The application of brachytherapy in patients who have undergone rectal extirpation and subsequently develop metachronous prostate cancer has been reported in just a couple of case series to date [22, 23]. Similarly to our approach, Koutrovelis et al. used CT-assisted image guidance for low-dose-rate (LDR) brachytherapy with iodine seeds alone (in patients with mostly intermediate- to low-intermediate-risk prostate cancer). After a median follow-up of 18.6 months, excellent biochemical control was reported, despite one instance of biochemical failure. Importantly, patients did not experience any gastrointestinal morbidity. One patient had a stricture of the distal ureter which requiring stenting [22]. Notably, we found similar toxicity in the same follow-up period without documenting serious toxicity requiring intervention. Jabbari et al. also investigated rectum-extirpated patients with newly diagnosed prostate cancer but used transperineal ultrasonographic image guidance. Excellent local control during the follow-up period was reported. Notably, 2 patients reported late grade 2 genitourinary toxicity which might be explained by insufficient image quality during the procedures [23].

Given the advancements in cancer therapy, the improved prognosis of colorectal cancer, and a noticeable increase in the prostate cancer incidence following rectal cancer, it is likely that the number of patients with these specific clinical features will increase in the future [1]. In this context, the novelty we were able to contribute with our analyses is that we offer an option to patients who are otherwise inaccessible to curative treatment. A recent meta-analysis described 89 patients with metachronic colorectal and prostate cancer of whom 23 received brachytherapy; 9 patients in 2 studies were described as rectally extirpated and receiving interstitial BT [24]. This shows that the scenario described in our analysis is prevalent, but there is a significant lack of data for a standardized treatment approach.

In both of the abovementioned studies [22, 23], brachy-therapy alone was used. In our report, we are able to demonstrate for 2 patients that also a combined approach, normofractionated EBRT and BT, is feasible. Since one patient remained radiotherapy naïve after the earlier rectal cancer treatment, reirradiation was nonproblematic. For another patient, radiographic evidence suggested nodal involvement, which is why we decided to treat the pelvic nodal regions as well. Interestingly, this patient did not report increased GI or GU toxicity during the course of follow-up.

Another novelty we were able to demonstrate is that the suggested method is also feasible for patients with recurrent disease after prostatectomy. To our knowledge, there are no reports of such cases in the literature.
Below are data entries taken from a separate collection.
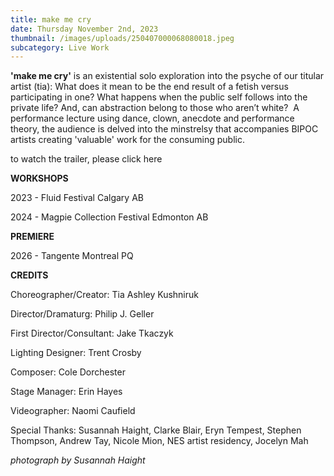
 ```yaml
---
title: make me cry
date: Thursday November 2nd, 2023
thumbnail: /images/uploads/250407000068080018.jpeg
subcategory: Live Work
---
```

**'﻿make me cry'** is an existential solo exploration into the psyche of our titular artist (tia): What does it mean to be the end result of a fetish versus participating in one? What happens when the public self follows into the private life? And, can abstraction belong to those who aren’t white?  A performance lecture using dance, clown, anecdote and performance theory, the audience is delved into the minstrelsy that accompanies BIPOC artists creating 'valuable' work for the consuming public.

to watch the trailer, please click here

**W﻿ORKSHOPS** 

2﻿023 - Fluid Festival Calgary AB 

2﻿024 - Magpie Collection Festival Edmonton AB 

**P﻿REMIERE**

2﻿026 - Tangente Montreal PQ

**C﻿REDITS**

C﻿horeographer/Creator: Tia Ashley Kushniruk

D﻿irector/Dramaturg: Philip J. Geller

F﻿irst Director/Consultant: Jake Tkaczyk

L﻿ighting Designer: Trent Crosby

C﻿omposer: Cole Dorchester

S﻿tage Manager: Erin Hayes

V﻿ideographer: Naomi Caufield

S﻿pecial Thanks: Susannah Haight, Clarke Blair, Eryn Tempest, Stephen Thompson, Andrew Tay, Nicole Mion, NES artist residency, Jocelyn Mah



*p﻿hotograph by Susannah Haight*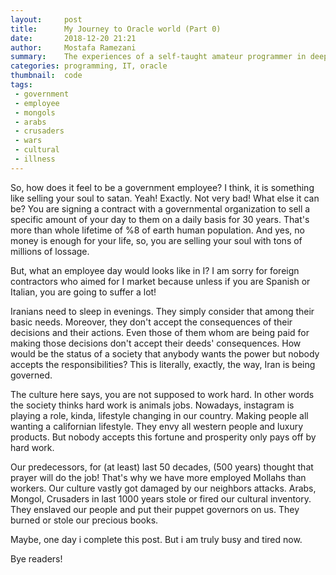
 ```yaml
---
layout:     post
title:      My Journey to Oracle world (Part 0) 
date:       2018-12-20 21:21
author:     Mostafa Ramezani
summary:    The experiences of a self-taught amateur programmer in deep ocean of the Oracle platfroms
categories: programming, IT, oracle
thumbnail:  code
tags:
 - government
 - employee
 - mongols
 - arabs
 - crusaders
 - wars
 - cultural
 - illness
---
```

So, how does it feel to be a government employee? I think, it is something like selling your soul to satan. Yeah! Exactly. Not very bad! What else it can be? You are signing a contract with a governmental organization to sell a specific amount of your day to them on a daily basis for 30 years. That&#39;s more than whole lifetime of %8 of earth human population. And yes, no money is enough for your life, so, you are selling your soul with tons of millions of lossage.

But, what an employee day would looks like in I? I am sorry for foreign contractors who aimed for I market because unless if you are Spanish or Italian, you are going to suffer a lot!

Iranians need to sleep in evenings. They simply consider that among their basic needs. Moreover, they don&#39;t accept the consequences of their decisions and their actions. Even those of them whom are being paid for making those decisions don&#39;t accept their deeds&#39; consequences. How would be the status of a society that anybody wants the power but nobody accepts the responsibilities? This is literally, exactly, the way, Iran is being governed.

The culture here says, you are not supposed to work hard. In other words the society thinks hard work is animals jobs. Nowadays, instagram is playing a role, kinda, lifestyle changing in our country. Making people all wanting a californian lifestyle. They envy all western people and luxury products. But nobody accepts this fortune and prosperity only pays off by hard work.

Our predecessors, for (at least) last 50 decades, (500 years) thought that prayer will do the job! That&#39;s why we have more employed Mollahs than workers. Our culture vastly got damaged by our neighbors attacks. Arabs, Mongol, Crusaders in last 1000 years stole or fired our cultural inventory. They enslaved our people and put their puppet governors on us. They burned or stole our precious books.

Maybe, one day i complete this post. But i am truly busy and tired now.

Bye readers!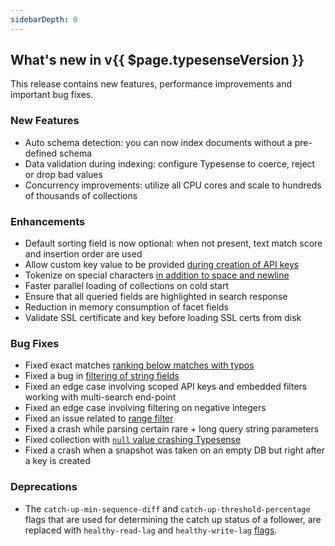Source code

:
 ```yaml
---
sidebarDepth: 0
---
```


## What's new in v{{ $page.typesenseVersion }}

This release contains new features, performance improvements and important bug fixes.

### New Features

- Auto schema detection: you can now index documents without a pre-defined schema
- Data validation during indexing: configure Typesense to coerce, reject or drop bad values
- Concurrency improvements: utilize all CPU cores and scale to hundreds of thousands of collections

### Enhancements

- Default sorting field is now optional: when not present, text match score and insertion order are used
- Allow custom key value to be provided [during creation of API keys](https://github.com/typesense/typesense/issues/244)
- Tokenize on special characters [in addition to space and newline](https://github.com/typesense/typesense/issues/241)
- Faster parallel loading of collections on cold start
- Ensure that all queried fields are highlighted in search response
- Reduction in memory consumption of facet fields
- Validate SSL certificate and key before loading SSL certs from disk

### Bug Fixes

- Fixed exact matches [ranking below matches with typos](https://github.com/typesense/typesense/issues/243)
- Fixed a bug in [filtering of string fields](https://github.com/typesense/typesense/issues/254)
- Fixed an edge case involving scoped API keys and embedded filters working with multi-search end-point
- Fixed an edge case involving filtering on negative integers
- Fixed an issue related to [range filter](https://github.com/typesense/typesense/issues/210)
- Fixed a crash while parsing certain rare + long query string parameters
- Fixed collection with [`null` value crashing Typesense](https://github.com/typesense/typesense/issues/251)
- Fixed a crash when a snapshot was taken on an empty DB but right after a key is created

### Deprecations

- The `catch-up-min-sequence-diff` and `catch-up-threshold-percentage` flags that are used for determining the
  catch up status of a follower, are replaced with `healthy-read-lag` and `healthy-write-lag`
  [flags](./guide/configure-typesense.md#using-command-line-arguments).
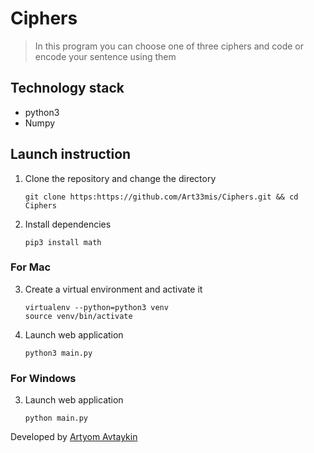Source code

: # Ciphers

> In this program you can choose one of three ciphers and code or encode your sentence using them

## Technology stack

- python3
- Numpy

## Launch instruction

1. Clone the repository and change the directory
    ```
    git clone https:https://github.com/Art33mis/Ciphers.git && cd Ciphers
    ```
2. Install dependencies
   ```
   pip3 install math
   ```
    
### For Mac
    
3. Create a virtual environment and activate it
    ```
    virtualenv --python=python3 venv
    source venv/bin/activate
    ```

4. Launch web application
    ```
    python3 main.py
    ```
    
### For Windows

3. Launch web application
    ```
    python main.py
    ```


Developed by [Artyom Avtaykin](https://t.me/artemeeus 'telegram')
The presented analysis has several limitations. Certainly, the low number of evaluated procedures in this analysis must be considered. In addition, the follow-up period might seem rather short in order to give conclusive results regarding efficacy compared to other image-guided brachytherapy approaches. Furthermore, the presented procedure is highly dependent on the executing brachytherapy expert in terms of experience and technical equipment, thus restricting this treatment option to high-volume institutions with a specialization in interstitial brachytherapy. However, for patients with prostate cancer who have undergone surgery and chemoradiation for rectal cancer and are thus not candidates for ultrasound-guided brachytherapy or radical surgery due to contraindications or personal preference, CT-guided brachytherapy remains a possible curative option. Nevertheless, further data are required to draw conclusions about the efficacy of the proposed method.

In conclusion, our findings suggest that protocol-based CT-guided brachytherapy is a feasible and safe approach for prostate cancer patients who have previously undergone rectal extirpation with or without radiotherapy.